DATA LISTING START
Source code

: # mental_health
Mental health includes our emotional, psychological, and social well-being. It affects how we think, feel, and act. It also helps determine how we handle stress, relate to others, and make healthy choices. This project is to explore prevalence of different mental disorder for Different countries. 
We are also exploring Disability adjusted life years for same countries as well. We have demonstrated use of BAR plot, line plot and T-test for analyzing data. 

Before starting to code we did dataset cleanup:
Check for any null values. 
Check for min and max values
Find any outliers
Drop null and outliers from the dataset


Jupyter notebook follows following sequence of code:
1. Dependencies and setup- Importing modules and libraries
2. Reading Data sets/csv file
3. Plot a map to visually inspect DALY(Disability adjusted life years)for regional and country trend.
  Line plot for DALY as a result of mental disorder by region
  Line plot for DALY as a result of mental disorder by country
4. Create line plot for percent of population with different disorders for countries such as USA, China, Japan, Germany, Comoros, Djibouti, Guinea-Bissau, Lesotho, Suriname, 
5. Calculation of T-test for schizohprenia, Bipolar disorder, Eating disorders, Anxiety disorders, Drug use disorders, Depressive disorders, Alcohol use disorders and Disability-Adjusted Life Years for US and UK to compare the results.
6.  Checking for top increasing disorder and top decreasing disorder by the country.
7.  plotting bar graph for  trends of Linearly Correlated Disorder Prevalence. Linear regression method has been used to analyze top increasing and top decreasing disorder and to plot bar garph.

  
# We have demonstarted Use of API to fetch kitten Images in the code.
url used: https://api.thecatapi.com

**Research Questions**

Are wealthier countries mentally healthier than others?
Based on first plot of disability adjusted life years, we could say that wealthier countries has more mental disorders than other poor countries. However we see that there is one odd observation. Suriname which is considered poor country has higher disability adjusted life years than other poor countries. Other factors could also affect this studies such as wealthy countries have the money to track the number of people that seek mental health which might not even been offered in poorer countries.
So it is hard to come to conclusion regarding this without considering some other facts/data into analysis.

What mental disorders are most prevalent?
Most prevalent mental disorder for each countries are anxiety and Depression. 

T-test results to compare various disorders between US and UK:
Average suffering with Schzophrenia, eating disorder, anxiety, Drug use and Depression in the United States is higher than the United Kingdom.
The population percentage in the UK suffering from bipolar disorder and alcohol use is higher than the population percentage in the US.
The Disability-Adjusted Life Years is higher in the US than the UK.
DATA LISTING END
DATA LISTING START
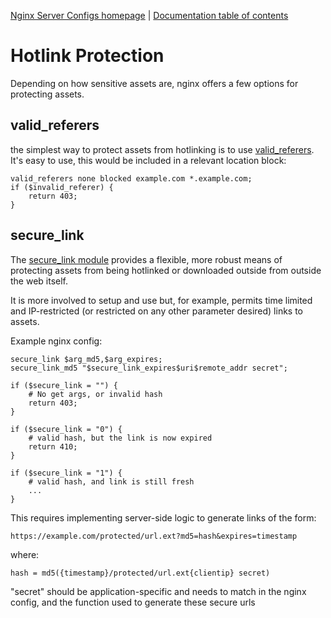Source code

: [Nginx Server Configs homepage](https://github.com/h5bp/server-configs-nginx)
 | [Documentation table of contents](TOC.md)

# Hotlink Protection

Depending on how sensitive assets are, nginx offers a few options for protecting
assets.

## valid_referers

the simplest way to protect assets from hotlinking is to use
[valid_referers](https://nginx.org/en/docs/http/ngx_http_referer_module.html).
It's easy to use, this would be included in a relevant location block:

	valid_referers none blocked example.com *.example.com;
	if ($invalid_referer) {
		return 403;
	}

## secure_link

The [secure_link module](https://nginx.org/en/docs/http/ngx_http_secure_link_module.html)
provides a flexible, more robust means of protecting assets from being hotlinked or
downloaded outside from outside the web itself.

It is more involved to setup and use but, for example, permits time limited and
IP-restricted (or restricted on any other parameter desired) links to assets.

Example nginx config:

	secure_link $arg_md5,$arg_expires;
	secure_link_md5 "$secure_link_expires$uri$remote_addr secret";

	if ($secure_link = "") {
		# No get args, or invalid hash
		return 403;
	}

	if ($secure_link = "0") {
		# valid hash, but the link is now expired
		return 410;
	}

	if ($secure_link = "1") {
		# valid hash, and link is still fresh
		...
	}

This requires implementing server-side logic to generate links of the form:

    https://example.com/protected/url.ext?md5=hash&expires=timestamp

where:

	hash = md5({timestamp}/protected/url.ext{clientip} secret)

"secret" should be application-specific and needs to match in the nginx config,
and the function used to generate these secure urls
DATA LISTING END
DATA LISTING START
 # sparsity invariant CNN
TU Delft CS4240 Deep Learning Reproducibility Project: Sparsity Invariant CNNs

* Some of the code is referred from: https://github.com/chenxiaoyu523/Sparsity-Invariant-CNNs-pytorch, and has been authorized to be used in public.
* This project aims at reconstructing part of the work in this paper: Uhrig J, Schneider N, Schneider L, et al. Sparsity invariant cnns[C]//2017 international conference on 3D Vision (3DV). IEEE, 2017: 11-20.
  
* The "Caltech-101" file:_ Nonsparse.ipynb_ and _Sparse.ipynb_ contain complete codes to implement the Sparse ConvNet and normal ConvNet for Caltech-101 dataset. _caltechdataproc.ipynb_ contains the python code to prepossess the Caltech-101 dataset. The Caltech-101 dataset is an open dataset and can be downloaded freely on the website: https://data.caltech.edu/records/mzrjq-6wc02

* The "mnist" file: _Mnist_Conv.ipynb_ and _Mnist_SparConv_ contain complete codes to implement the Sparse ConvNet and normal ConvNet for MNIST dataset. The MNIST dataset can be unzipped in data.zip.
DATA LISTING END
» **INSTRUCTIONS FOR THE TASK**
The response must hold only the lines above from the line with "# valid hash, but the link is now expired" through the line with "and the function", each copied exactly, both ends kept.

» **REPLY TO THE TASK**
		# valid hash, but the link is now expired
		return 410;
	}

	if ($secure_link = "1") {
		# valid hash, and link is still fresh
		...
	}

This requires implementing server-side logic to generate links of the form:

    https://example.com/protected/url.ext?md5=hash&expires=timestamp

where:

	hash = md5({timestamp}/protected/url.ext{clientip} secret)

"secret" should be application-specific and needs to match in the nginx config,
and the function used to generate these secure urls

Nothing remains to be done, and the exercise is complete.